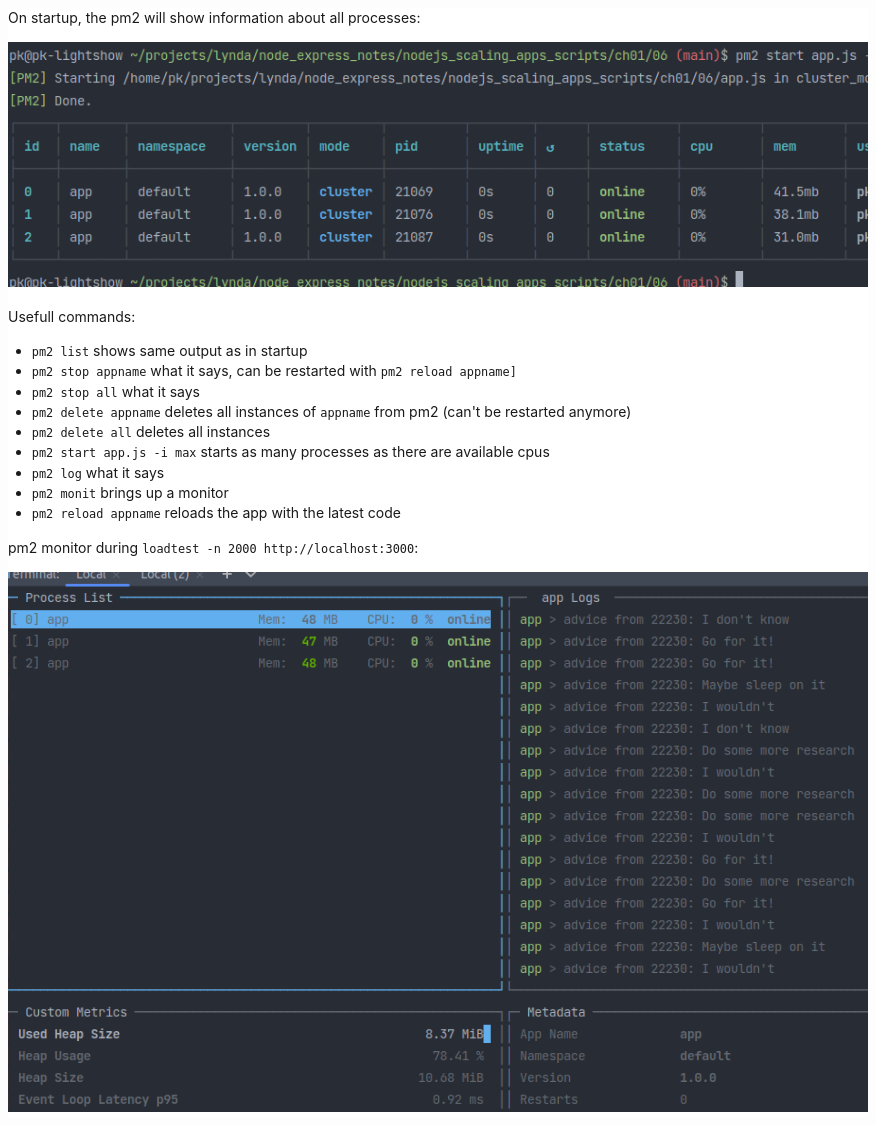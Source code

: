 On startup, the pm2 will show information about all processes:

![pm2 console output](img/pm2_output.png)

Usefull commands:

- `pm2 list` shows same output as in startup
- `pm2 stop appname` what it says, can be restarted with `pm2 reload appname]`
- `pm2 stop all` what it says
- `pm2 delete appname` deletes all instances of `appname` from pm2 (can't be restarted anymore)
- `pm2 delete all` deletes all instances
- `pm2 start app.js -i max` starts as many processes as there are available cpus
- `pm2 log` what it says
- `pm2 monit` brings up a monitor
- `pm2 reload appname` reloads the app with the latest code

pm2 monitor during `loadtest -n 2000 http://localhost:3000`:

![pm2 monitor](img/pm2_monitor.png)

EXERCISE: Beginning with the line that holds "pm2 monitor during", copy the entries exactly to their last line, and leave out every earlier line.

SOLVED PROBLEM:
pm2 monitor during `loadtest -n 2000 http://localhost:3000`:

![pm2 monitor](img/pm2_monitor.png)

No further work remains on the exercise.